Do a center of mass, gravity and buoyancy calculation and know exactly what the batteries will do for balance. Also do a center of mass calculation for port starboard. Idea is to keep the weight equal distance from centerline and equal distance fore and aft 

Your center of gravity should be about 60% from the bow (this will help with planing). If you go back too far then you will get steering issues.

You might have to have the fat guys ride up front.

@firecat1981 did a great job calculating his on his build.


----------



## K3anderson (Jan 23, 2013)

From the factory at HB sealed compartment The tank has a vent obviously


----------



## Smackdaddy53 (Dec 31, 2012)

K3anderson said:


> From the factory at HB sealed compartment The tank has a vent obviously
> View attachment 187247


YOU’RE GONNA BLOW UP!


----------



## K3anderson (Jan 23, 2013)

K3anderson said:


> From the factory at HB sealed compartment The tank has a vent obviously


PC 1200 has about half the footprint of the battery in the pic (which is a lithium 24V Tm batt). Before I had that powder coated tank, I had the standard aluminum and that same battery forever w/o issue,


----------



## coconutgroves (Sep 23, 2013)

Sublime said:


> As far as fuel and battery in the same compartment. Every skiff I know has the trolling motor batterie(s) in the bow compartment. I know my BT did.


This. You could build a battery platform directly in the center of the bow, a bit away from the tank, to push more weight up front. A battery switch is key, and keep the terminals covered and it should not be an issue.

Here is a mod someone did on their Whipray that was from a post - I kept it since I may move my battery up to the bow on my Whipray for the same results. Very clean. I would definitely strap or bolt that sucker down though.


----------



## Sublime (Oct 9, 2015)

coconutgroves said:


> This. You could build a battery platform directly in the center of the bow, a bit away from the tank, to push more weight up front. A battery switch is key, and keep the terminals covered and it should not be an issue.
> 
> Here is a mod someone did on their Whipray that was from a post - I kept it since I may move my battery up to the bow on my Whipray for the same results. Very clean. I would definitely strap or bolt that sucker down though.
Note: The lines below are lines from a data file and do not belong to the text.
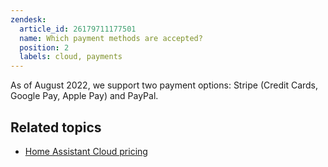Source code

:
 ```yaml
---
zendesk:
  article_id: 26179711177501
  name: Which payment methods are accepted?
  position: 2
  labels: cloud, payments
---
```


As of August 2022, we support two payment options: Stripe (Credit Cards, Google Pay, Apple Pay) and PayPal.

## Related topics

- [Home Assistant Cloud pricing](https://www.nabucasa.com/pricing/)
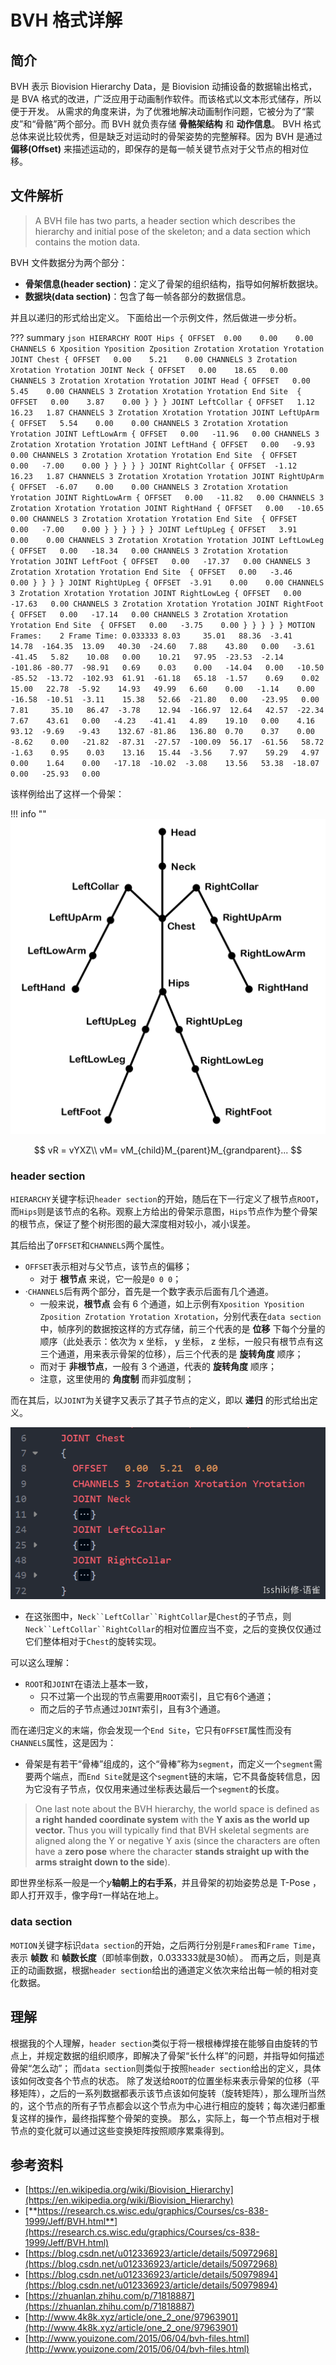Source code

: # BVH 格式详解

## 简介

BVH 表示 Biovision Hierarchy Data，是 Biovision 动捕设备的数据输出格式，是 BVA 格式的改进，广泛应用于动画制作软件。而该格式以文本形式储存，所以便于开发。
从需求的角度来讲，为了优雅地解决动画制作问题，它被分为了“蒙皮”和“骨骼”两个部分。而 BVH 就负责存储 **骨骼架结构** 和 **动作信息**。
BVH 格式总体来说比较优秀，但是缺乏对运动时的骨架姿势的完整解释。因为 BVH 是通过 **偏移(Offset)** 来描述运动的，即保存的是每一帧关键节点对于父节点的相对位移。

##  文件解析
> A BVH file has two parts, a header section which describes the hierarchy and initial pose of the skeleton; and a data section which contains the motion data. 

BVH 文件数据分为两个部分：

- **骨架信息(header section)**：定义了骨架的组织结构，指导如何解析数据块。
- **数据块(data section)**：包含了每一帧各部分的数据信息。

并且以递归的形式给出定义。
下面给出一个示例文件，然后做进一步分析。

??? summary
	```json
	HIERARCHY
	ROOT Hips
	{
		OFFSET	0.00	0.00	0.00
		CHANNELS 6 Xposition Yposition Zposition Zrotation Xrotation Yrotation
		JOINT Chest
		{
			OFFSET	 0.00	 5.21	 0.00
			CHANNELS 3 Zrotation Xrotation Yrotation
			JOINT Neck
			{
				OFFSET	 0.00	 18.65	 0.00
				CHANNELS 3 Zrotation Xrotation Yrotation
				JOINT Head
				{
					OFFSET	 0.00	 5.45	 0.00
					CHANNELS 3 Zrotation Xrotation Yrotation
					End Site 
					{
						OFFSET	 0.00	 3.87	 0.00
					}
				}
			}
			JOINT LeftCollar
			{
				OFFSET	 1.12	 16.23	 1.87
				CHANNELS 3 Zrotation Xrotation Yrotation
				JOINT LeftUpArm
				{
					OFFSET	 5.54	 0.00	 0.00
					CHANNELS 3 Zrotation Xrotation Yrotation
					JOINT LeftLowArm
					{
						OFFSET	 0.00	-11.96	 0.00
						CHANNELS 3 Zrotation Xrotation Yrotation
						JOINT LeftHand
						{
							OFFSET	 0.00	-9.93	 0.00
							CHANNELS 3 Zrotation Xrotation Yrotation
							End Site 
							{
								OFFSET	 0.00	-7.00	 0.00
							}
						}
					}
				}
			}
			JOINT RightCollar
			{
				OFFSET	-1.12	 16.23	 1.87
				CHANNELS 3 Zrotation Xrotation Yrotation
				JOINT RightUpArm
				{
					OFFSET	-6.07	 0.00	 0.00
					CHANNELS 3 Zrotation Xrotation Yrotation
					JOINT RightLowArm
					{
						OFFSET	 0.00	-11.82	 0.00
						CHANNELS 3 Zrotation Xrotation Yrotation
						JOINT RightHand
						{
							OFFSET	 0.00	-10.65	 0.00
							CHANNELS 3 Zrotation Xrotation Yrotation
							End Site 
							{
								OFFSET	 0.00	-7.00	 0.00
							}
						}
					}
				}
			}
		}
		JOINT LeftUpLeg
		{
			OFFSET	 3.91	 0.00	 0.00
			CHANNELS 3 Zrotation Xrotation Yrotation
			JOINT LeftLowLeg
			{
				OFFSET	 0.00	-18.34	 0.00
				CHANNELS 3 Zrotation Xrotation Yrotation
				JOINT LeftFoot
				{
					OFFSET	 0.00	-17.37	 0.00
					CHANNELS 3 Zrotation Xrotation Yrotation
					End Site 
					{
						OFFSET	 0.00	-3.46	 0.00
					}
				}
			}
		}
		JOINT RightUpLeg
		{
			OFFSET	-3.91	 0.00	 0.00
			CHANNELS 3 Zrotation Xrotation Yrotation
			JOINT RightLowLeg
			{
				OFFSET	 0.00	-17.63	 0.00
				CHANNELS 3 Zrotation Xrotation Yrotation
				JOINT RightFoot
				{
					OFFSET	 0.00	-17.14	 0.00
					CHANNELS 3 Zrotation Xrotation Yrotation
					End Site 
					{
						OFFSET	 0.00	-3.75	 0.00
					}
				}
			}
		}
	}
	MOTION
	Frames:    2
	Frame Time: 0.033333
	8.03	 35.01	 88.36	-3.41	 14.78	-164.35	 13.09	 40.30	-24.60	 7.88	 43.80	 0.00	-3.61	-41.45	 5.82	 10.08	 0.00	 10.21	 97.95	-23.53	-2.14	-101.86	-80.77	-98.91	 0.69	 0.03	 0.00	-14.04	 0.00	-10.50	-85.52	-13.72	-102.93	 61.91	-61.18	 65.18	-1.57	 0.69	 0.02	 15.00	 22.78	-5.92	 14.93	 49.99	 6.60	 0.00	-1.14	 0.00	-16.58	-10.51	-3.11	 15.38	 52.66	-21.80	 0.00	-23.95	 0.00	
	7.81	 35.10	 86.47	-3.78	 12.94	-166.97	 12.64	 42.57	-22.34	 7.67	 43.61	 0.00	-4.23	-41.41	 4.89	 19.10	 0.00	 4.16	 93.12	-9.69	-9.43	 132.67	-81.86	 136.80	 0.70	 0.37	 0.00	-8.62	 0.00	-21.82	-87.31	-27.57	-100.09	 56.17	-61.56	 58.72	-1.63	 0.95	 0.03	 13.16	 15.44	-3.56	 7.97	 59.29	 4.97	 0.00	 1.64	 0.00	-17.18	-10.02	-3.08	 13.56	 53.38	-18.07	 0.00	-25.93	 0.00	
	```

该样例给出了这样一个骨架：

!!! info ""
	![](2.png)

$$
vR = vYXZ\\
vM= vM_{child}M_{parent}M_{grandparent}...
$$

### header section

`HIERARCHY`关键字标识`header section`的开始，随后在下一行定义了根节点`ROOT`，而`Hips`则是该节点的名称。观察上方给出的骨架示意图，`Hips`节点作为整个骨架的根节点，保证了整个树形图的最大深度相对较小，减小误差。

其后给出了`OFFSET`和`CHANNELS`两个属性。

- `OFFSET`表示相对与父节点，该节点的偏移；
   - 对于 **根节点** 来说，它一般是`0 0 0`；
- ·`CHANNELS`后有两个部分，首先是一个数字表示后面有几个通道。
   - 一般来说，**根节点** 会有 6 个通道，如上示例有`Xposition Yposition Zposition Zrotation Yrotation Xrotation`，分别代表在`data section`中，帧序列的数据按这样的方式存储，前三个代表的是 **位移** 下每个分量的顺序（此处表示：依次为 x 坐标， y 坐标， z 坐标，一般只有根节点有这三个通道，用来表示骨架的位移），后三个代表的是 **旋转角度** 顺序；
   - 而对于 **非根节点**，一般有 3 个通道，代表的 **旋转角度** 顺序；
   - 注意，这里使用的 **角度制** 而非弧度制；

而在其后，以`JOINT`为关键字又表示了其子节点的定义，即以 **递归** 的形式给出定义。

![](1.png)

- 在这张图中，`Neck``LeftCollar``RightCollar`是`Chest`的子节点，则`Neck``LeftCollar``RightCollar`的相对位置应当不变，之后的变换仅仅通过它们整体相对于`Chest`的旋转实现。

可以这么理解：

- `ROOT`和`JOINT`在语法上基本一致，
   - 只不过第一个出现的节点需要用`ROOT`索引，且它有6个通道；
   - 而之后的子节点通过`JOINT`索引，且有3个通道。

而在递归定义的末端，你会发现一个`End Site`，它只有`OFFSET`属性而没有`CHANNELS`属性，这是因为：

- 骨架是有若干“骨棒”组成的，这个“骨棒”称为`segment`，而定义一个`segment`需要两个端点，而`End Site`就是这个`segment`链的末端，它不具备旋转信息，因为它没有子节点，仅仅用来通过坐标表达最后一个`segment`的长度。

> One last note about the BVH hierarchy, the world space is defined as **a right handed coordinate system** with the **Y axis as the world up vector.** Thus you will typically find that BVH skeletal segments are aligned along the Y or negative Y axis (since the characters are often have a **zero pose** where the character **stands straight up with the arms straight down to the side**).

即世界坐标系一般是一个$y$**轴朝上的右手系**，并且骨架的初始姿势总是 T-Pose ，即人打开双手，像字母`T`一样站在地上。

### data section

`MOTION`关键字标识`data section`的开始，之后两行分别是`Frames`和`Frame Time`，表示 **帧数** 和 **帧数长度**（即帧率倒数，0.033333就是30帧）。
而再之后，则是真正的动画数据，根据`header section`给出的通道定义依次来给出每一帧的相对变化数据。 

## 理解

根据我的个人理解，`header section`类似于将一根根棒焊接在能够自由旋转的节点上，并规定数据的组织顺序，即解决了骨架“长什么样”的问题，并指导如何描述骨架“怎么动”；
而`data section`则类似于按照`header section`给出的定义，具体该如何改变各个节点的状态。
除了发送给`ROOT`的位置坐标来表示骨架的位移（平移矩阵），之后的一系列数据都表示该节点该如何旋转（旋转矩阵），那么理所当然的，这个节点的所有子节点都会以这个节点为中心进行相应的旋转；每次递归都重复这样的操作，最终指挥整个骨架的变换。
那么，实际上，每一个节点相对于根节点的变化就可以通过这些变换矩阵按照顺序累乘得到。

## 参考资料

- [https://en.wikipedia.org/wiki/Biovision_Hierarchy](https://en.wikipedia.org/wiki/Biovision_Hierarchy)
- [**https://research.cs.wisc.edu/graphics/Courses/cs-838-1999/Jeff/BVH.html**](https://research.cs.wisc.edu/graphics/Courses/cs-838-1999/Jeff/BVH.html)
- [https://blog.csdn.net/u012336923/article/details/50972968](https://blog.csdn.net/u012336923/article/details/50972968)
- [https://blog.csdn.net/u012336923/article/details/50979894](https://blog.csdn.net/u012336923/article/details/50979894)
- [https://zhuanlan.zhihu.com/p/71818887](https://zhuanlan.zhihu.com/p/71818887)
- [http://www.4k8k.xyz/article/one_2_one/97963901](http://www.4k8k.xyz/article/one_2_one/97963901)
- [http://www.youizone.com/2015/06/04/bvh-files.html](http://www.youizone.com/2015/06/04/bvh-files.html)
Very similar to my layout. My cranking battery will go on the bigger shelf that my fuel tank is on. When I want to use a trolling motor, I will have a lithium on the smaller shelf.


----------



## MariettaMike (Jun 14, 2012)

Sublime said:


> So on my Conchfish build, I am worried about accumulating too much weight on the stern.
> 
> 60 Tohatsu -225 max with multifunction tiller handle
> Bob's Mini Jac - 30 pounds for the plate alone
> ...


It is my understanding that the Conchfish is basically Morejohn's modern-day Whipray. considering I've seen plenty of Whiprays rigged heavier than what you'll have I don't see your issue with stern weight.

And as for using the PC1200 vs PC925 the CCA capability increase will be negated by the voltage drop in the wires. So using larger/heavier wires with the lighter battery may be a better solution.


----------



## DuckNut (Apr 3, 2009)

MariettaMike said:


> I've seen plenty of Whiprays rigged heavier than what you'll have I don't see your issue with stern weight.


He is going to be more sensitive to stern weight because his boat will be lighter than a factory boat. With a lighter bow the weight in the stern can be uplifting. His saving grace may come from being longer and with the additional length up front could shift his waterline entry point significantly for the better without much work.


----------



## brettfergu55 (Jan 23, 2012)

Smackdaddy53 said:


>


shake and bake!


----------